→ Task to carry out:
Print exactly the lines that run from the first line of the material to the line containing "recupera o próximo", both ends included, and skip the pictures.

→ Data in this exercise:
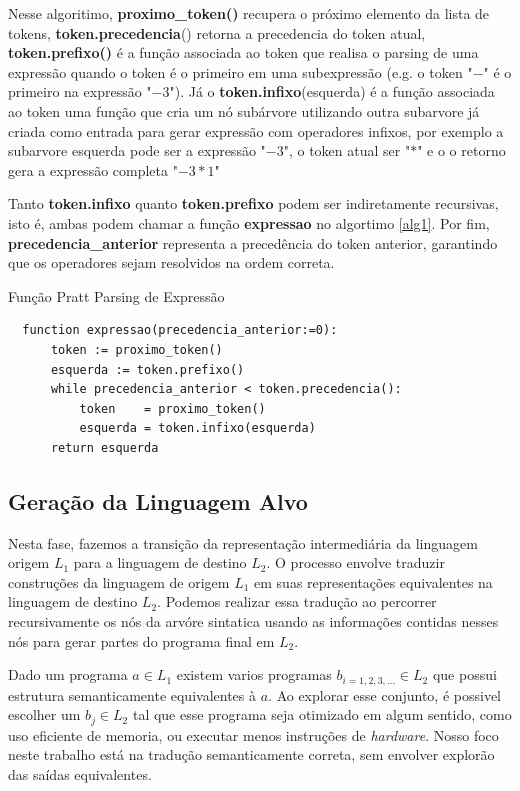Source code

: \documentclass[english, 
               brazil, 
               bsc] %
               {dcomp-abntex2}
\begin{document}
Nesse algoritimo, 
\textbf{proximo\_token()} recupera o próximo elemento da lista de tokens,
\textbf{token.precedencia}() retorna a precedencia do token atual, \textbf{token.prefixo()} é a função associada ao token que realisa o parsing de uma expressão quando o token é o primeiro em uma subexpressão (e.g. o token "$-$" é o primeiro na expressão "$-3$"). Já o   
\textbf{token.infixo}(esquerda) é a função associada ao token uma função que cria um nó subárvore utilizando outra subarvore já criada como entrada para gerar expressão com operadores infixos, por exemplo a subarvore esquerda pode ser a expressão "$-3$", o token atual ser "$*$" e o o retorno gera a expressão completa "$-3 * 1$"

Tanto \textbf{token.infixo} quanto \textbf{token.prefixo} podem ser indiretamente recursivas, isto é, ambas podem chamar a função \textbf{expressao} no algortimo \ref{alg1}. 
Por fim, \textbf{precedencia\_anterior} representa a precedência do token anterior, garantindo que os operadores sejam resolvidos na ordem correta.

\begin{algoritmo}[H]
	\caption{Função Pratt Parsing de Expressão}
	\label{alg1}
	\label{alg1}
  \begin{lstlisting}
  function expressao(precedencia_anterior:=0):
      token := proximo_token()
      esquerda := token.prefixo()
      while precedencia_anterior < token.precedencia():
          token    = proximo_token()
          esquerda = token.infixo(esquerda)
      return esquerda
  \end{lstlisting}
\end{algoritmo}

\subsection{Geração da Linguagem Alvo}

Nesta fase, fazemos a transição da representação intermediária  da linguagem origem \( L_1 \)  para  a linguagem de destino \( L_2 \). O processo envolve traduzir construções da linguagem de origem \( L_1 \) em suas representações equivalentes na linguagem de destino \( L_2 \). Podemos realizar essa tradução ao percorrer recursivamente os nós da arvóre sintatica usando as informações contidas nesses nós para gerar partes do programa final em $L_2$.

Dado um programa $a \in L_1$ existem varios programas $b_{i=1,2,3,...} \in L_2$ que possui estrutura semanticamente equivalentes à $a$. Ao explorar esse conjunto, é possivel escolher um $b_j \in L_2$ tal que esse programa seja otimizado em algum sentido, como uso eficiente de memoria, ou executar menos instruções de \textit{hardware}. Nosso foco neste trabalho está na tradução semanticamente correta, sem envolver explorão das saídas  equivalentes.
\end{document}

→ Reply to the exercise:
Source code

: \documentclass[english, 
               brazil, 
               bsc] %
               {dcomp-abntex2}
\begin{document}
Nesse algoritimo, 
\textbf{proximo\_token()} recupera o próximo elemento da lista de tokens,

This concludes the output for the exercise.